DATA Block Start

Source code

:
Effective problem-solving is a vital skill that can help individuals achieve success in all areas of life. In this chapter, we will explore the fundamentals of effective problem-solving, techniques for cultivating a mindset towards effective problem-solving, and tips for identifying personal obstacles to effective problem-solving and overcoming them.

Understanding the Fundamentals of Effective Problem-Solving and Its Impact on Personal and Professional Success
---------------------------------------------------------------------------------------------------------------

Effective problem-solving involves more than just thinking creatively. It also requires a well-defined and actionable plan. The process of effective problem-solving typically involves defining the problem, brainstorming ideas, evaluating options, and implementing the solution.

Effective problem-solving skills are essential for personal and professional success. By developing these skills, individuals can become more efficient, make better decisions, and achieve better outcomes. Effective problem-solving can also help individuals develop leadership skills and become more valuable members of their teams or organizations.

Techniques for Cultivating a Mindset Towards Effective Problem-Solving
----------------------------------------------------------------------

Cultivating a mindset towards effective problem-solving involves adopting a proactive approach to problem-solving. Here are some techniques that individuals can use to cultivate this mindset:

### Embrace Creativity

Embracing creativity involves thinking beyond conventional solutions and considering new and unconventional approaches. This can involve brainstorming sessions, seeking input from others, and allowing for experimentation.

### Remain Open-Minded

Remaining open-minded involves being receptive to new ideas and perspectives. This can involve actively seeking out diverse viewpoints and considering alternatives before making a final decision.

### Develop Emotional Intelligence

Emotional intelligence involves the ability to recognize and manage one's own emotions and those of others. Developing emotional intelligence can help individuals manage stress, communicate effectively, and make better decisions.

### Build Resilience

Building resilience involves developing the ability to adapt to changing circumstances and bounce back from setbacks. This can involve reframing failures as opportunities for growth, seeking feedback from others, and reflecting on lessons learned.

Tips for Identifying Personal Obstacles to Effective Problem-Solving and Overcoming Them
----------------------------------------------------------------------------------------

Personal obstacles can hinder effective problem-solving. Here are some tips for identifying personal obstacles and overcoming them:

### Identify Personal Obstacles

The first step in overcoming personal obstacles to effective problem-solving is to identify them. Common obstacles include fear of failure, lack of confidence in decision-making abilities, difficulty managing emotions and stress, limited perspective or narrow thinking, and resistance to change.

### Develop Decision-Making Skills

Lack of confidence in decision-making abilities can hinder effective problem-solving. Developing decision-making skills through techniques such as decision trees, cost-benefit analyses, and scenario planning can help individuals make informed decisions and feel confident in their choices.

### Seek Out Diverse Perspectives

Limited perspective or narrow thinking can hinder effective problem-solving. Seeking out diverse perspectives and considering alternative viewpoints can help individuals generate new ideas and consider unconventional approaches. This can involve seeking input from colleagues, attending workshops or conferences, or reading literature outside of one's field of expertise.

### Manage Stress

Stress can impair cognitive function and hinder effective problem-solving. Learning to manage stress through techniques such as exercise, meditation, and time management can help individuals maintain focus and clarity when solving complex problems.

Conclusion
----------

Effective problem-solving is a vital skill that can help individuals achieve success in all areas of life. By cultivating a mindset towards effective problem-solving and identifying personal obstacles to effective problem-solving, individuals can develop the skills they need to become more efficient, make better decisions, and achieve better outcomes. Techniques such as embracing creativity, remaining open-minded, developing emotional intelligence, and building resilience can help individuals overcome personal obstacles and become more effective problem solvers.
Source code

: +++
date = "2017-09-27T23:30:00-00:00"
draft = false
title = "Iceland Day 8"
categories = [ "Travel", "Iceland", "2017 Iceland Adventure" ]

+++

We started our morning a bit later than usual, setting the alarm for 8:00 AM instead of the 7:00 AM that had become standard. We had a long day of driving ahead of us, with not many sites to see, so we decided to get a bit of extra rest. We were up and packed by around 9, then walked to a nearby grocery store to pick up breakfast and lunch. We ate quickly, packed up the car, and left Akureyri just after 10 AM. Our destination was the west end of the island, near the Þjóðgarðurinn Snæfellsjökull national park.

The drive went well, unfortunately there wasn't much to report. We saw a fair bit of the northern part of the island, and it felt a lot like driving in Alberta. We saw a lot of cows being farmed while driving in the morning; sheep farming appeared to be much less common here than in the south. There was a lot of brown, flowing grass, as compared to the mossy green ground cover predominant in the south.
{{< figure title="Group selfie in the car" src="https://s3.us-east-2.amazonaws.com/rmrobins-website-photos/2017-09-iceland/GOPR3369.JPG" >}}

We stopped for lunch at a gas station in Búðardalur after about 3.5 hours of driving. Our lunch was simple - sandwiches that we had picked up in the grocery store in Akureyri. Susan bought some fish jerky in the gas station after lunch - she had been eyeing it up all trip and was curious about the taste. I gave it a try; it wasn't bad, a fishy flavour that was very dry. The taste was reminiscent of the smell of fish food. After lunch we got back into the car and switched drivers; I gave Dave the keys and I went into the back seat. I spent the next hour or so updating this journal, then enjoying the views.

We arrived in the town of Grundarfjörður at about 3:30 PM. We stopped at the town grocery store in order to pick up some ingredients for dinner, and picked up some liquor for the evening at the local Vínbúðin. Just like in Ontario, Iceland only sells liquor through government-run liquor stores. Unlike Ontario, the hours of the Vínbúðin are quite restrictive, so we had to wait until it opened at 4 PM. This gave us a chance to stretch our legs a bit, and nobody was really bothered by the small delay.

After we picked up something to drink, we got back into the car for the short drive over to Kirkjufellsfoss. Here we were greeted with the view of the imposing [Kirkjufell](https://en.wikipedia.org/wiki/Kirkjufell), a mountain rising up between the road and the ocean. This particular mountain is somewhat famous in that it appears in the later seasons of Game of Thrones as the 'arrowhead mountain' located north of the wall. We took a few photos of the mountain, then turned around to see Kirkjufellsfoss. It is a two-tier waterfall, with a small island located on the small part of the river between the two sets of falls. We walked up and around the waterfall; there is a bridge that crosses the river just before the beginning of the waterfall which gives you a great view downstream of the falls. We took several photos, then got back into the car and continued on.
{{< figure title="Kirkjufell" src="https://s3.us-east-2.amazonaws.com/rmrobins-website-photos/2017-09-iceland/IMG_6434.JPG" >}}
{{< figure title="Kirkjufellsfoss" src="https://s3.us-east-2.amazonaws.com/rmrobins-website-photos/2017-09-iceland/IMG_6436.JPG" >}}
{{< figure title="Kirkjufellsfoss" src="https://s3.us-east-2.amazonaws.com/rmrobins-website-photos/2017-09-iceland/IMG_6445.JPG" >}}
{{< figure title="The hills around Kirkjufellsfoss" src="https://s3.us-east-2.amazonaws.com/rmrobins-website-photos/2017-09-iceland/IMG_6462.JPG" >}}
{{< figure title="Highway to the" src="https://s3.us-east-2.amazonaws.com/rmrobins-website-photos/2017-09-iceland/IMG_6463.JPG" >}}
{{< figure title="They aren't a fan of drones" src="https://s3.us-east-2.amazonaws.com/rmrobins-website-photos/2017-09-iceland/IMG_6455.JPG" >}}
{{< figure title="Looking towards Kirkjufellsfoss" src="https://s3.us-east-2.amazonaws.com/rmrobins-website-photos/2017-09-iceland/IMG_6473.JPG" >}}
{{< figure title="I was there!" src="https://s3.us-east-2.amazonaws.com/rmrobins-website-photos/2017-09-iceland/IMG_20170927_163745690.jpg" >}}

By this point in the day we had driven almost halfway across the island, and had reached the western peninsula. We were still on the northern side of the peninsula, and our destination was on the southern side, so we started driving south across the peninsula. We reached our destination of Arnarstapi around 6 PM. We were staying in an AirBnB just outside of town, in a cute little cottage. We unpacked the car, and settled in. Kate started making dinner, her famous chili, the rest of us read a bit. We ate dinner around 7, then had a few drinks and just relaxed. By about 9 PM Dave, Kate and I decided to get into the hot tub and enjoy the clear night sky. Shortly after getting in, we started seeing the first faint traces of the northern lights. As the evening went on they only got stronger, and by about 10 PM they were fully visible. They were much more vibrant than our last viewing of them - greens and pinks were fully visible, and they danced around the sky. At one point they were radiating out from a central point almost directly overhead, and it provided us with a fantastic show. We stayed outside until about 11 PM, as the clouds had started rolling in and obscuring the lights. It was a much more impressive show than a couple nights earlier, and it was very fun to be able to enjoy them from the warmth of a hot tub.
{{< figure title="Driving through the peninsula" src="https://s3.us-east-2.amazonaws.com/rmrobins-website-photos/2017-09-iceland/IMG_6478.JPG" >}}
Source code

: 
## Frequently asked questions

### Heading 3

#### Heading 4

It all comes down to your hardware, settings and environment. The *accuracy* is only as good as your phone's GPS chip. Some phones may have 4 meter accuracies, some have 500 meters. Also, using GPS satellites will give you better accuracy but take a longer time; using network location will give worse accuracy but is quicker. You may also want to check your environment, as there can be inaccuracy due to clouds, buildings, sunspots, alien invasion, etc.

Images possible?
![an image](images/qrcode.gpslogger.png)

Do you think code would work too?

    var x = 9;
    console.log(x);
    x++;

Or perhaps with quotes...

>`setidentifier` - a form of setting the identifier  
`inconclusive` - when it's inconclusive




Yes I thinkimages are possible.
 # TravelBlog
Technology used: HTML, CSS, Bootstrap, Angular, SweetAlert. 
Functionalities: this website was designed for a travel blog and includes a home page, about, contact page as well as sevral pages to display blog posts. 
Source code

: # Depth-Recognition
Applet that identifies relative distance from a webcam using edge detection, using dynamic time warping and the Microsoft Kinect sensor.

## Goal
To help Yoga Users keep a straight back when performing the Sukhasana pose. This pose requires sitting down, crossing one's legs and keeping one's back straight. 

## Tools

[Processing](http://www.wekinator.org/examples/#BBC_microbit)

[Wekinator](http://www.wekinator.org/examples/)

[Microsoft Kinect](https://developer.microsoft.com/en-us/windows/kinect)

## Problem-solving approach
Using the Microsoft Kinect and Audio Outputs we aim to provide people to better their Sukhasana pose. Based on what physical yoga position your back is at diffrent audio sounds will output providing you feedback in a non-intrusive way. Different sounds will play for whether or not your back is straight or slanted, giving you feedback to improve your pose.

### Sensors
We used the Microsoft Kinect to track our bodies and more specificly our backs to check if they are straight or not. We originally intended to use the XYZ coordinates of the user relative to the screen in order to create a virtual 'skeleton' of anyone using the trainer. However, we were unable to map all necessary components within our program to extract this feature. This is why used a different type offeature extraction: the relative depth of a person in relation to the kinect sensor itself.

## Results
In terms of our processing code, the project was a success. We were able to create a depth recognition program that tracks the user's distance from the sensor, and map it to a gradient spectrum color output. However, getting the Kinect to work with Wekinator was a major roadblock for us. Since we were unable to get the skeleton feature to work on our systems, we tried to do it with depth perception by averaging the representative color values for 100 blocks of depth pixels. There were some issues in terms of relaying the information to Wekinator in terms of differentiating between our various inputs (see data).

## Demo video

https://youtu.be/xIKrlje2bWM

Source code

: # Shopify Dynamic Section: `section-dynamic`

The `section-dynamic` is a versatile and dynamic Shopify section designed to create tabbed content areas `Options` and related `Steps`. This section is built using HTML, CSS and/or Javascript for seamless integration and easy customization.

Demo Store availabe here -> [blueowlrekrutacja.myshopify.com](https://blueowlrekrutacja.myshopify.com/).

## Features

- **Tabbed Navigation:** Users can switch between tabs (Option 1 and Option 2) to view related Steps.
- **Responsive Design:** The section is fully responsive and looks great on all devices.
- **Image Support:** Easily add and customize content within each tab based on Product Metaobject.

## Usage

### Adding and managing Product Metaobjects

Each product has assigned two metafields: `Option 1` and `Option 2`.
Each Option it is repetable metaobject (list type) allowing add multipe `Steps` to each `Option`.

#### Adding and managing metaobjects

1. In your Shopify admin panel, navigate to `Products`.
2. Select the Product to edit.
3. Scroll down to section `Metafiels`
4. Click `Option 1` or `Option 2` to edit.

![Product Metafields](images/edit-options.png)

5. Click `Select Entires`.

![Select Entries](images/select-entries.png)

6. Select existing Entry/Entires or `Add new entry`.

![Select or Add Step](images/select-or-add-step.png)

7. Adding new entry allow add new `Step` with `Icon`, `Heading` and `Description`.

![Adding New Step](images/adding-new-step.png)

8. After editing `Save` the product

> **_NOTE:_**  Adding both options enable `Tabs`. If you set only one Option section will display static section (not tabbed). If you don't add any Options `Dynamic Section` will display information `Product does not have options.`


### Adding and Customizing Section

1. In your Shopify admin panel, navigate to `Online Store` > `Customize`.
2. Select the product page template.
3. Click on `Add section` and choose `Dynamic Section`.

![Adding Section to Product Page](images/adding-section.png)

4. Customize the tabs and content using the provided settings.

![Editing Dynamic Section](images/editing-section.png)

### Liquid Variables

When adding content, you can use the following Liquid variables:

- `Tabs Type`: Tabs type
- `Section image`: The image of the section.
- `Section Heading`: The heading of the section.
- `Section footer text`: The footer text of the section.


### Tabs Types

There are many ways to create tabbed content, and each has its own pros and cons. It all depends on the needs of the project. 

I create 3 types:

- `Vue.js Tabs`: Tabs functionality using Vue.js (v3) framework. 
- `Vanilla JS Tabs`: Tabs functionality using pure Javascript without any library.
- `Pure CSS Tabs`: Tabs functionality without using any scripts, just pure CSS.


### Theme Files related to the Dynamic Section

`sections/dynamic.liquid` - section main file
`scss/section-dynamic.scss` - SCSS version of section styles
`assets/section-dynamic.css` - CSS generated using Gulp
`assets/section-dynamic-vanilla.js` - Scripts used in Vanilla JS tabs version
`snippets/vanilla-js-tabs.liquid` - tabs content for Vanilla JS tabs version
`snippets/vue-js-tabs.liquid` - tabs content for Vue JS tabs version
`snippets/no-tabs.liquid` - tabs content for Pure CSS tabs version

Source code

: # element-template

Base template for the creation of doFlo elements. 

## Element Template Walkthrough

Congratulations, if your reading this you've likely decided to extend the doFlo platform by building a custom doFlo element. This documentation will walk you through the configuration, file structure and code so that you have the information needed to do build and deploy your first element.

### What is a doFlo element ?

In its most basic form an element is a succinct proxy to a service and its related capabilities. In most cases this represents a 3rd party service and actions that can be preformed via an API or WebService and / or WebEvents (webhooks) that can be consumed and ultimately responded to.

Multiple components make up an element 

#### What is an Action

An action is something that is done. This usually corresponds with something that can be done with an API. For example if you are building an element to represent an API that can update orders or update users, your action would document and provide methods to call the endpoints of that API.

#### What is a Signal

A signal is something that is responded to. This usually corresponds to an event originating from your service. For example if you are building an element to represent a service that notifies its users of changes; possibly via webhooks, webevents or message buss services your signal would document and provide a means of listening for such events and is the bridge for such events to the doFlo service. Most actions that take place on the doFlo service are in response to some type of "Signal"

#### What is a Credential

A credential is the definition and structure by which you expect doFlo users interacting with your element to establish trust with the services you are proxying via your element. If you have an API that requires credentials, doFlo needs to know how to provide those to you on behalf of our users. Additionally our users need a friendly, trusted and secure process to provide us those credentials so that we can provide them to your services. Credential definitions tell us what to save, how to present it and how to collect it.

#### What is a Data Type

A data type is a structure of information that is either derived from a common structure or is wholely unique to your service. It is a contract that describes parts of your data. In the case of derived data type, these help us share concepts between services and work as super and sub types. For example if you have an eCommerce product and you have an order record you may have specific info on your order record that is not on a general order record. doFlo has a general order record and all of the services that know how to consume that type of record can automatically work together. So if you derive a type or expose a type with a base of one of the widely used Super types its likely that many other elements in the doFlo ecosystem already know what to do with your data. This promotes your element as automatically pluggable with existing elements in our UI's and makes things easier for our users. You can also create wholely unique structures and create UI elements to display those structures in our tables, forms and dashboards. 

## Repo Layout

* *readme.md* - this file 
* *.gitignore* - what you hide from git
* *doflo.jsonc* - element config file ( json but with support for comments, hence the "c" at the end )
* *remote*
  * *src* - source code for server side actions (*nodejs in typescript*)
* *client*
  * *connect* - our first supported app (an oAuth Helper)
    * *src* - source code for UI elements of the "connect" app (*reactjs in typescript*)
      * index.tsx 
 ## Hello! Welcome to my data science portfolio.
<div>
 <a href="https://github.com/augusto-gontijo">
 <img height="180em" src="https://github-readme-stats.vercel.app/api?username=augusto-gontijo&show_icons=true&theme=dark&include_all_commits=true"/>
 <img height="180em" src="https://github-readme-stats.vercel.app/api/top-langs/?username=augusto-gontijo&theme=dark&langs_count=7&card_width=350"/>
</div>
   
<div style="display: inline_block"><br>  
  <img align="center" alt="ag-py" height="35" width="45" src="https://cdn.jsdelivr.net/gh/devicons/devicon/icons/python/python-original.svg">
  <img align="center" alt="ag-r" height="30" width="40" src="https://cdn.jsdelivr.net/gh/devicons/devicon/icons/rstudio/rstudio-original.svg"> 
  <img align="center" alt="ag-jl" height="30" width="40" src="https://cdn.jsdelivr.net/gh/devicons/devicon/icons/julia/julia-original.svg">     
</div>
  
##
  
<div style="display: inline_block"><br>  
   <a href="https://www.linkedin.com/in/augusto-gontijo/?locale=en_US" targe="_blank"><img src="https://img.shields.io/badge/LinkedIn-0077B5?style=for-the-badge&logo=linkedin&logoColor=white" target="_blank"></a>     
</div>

DATA Block End

* _EXERCISE DIRECTIONS_: Above this instruction are the records; retype exactly the lines from the one containing "heading of the section." up to and including the one containing "There are many".

* _YOUR RESPONSE_:
- `Section Heading`: The heading of the section.
- `Section footer text`: The footer text of the section.


### Tabs Types

There are many ways to create tabbed content, and each has its own pros and cons. It all depends on the needs of the project. 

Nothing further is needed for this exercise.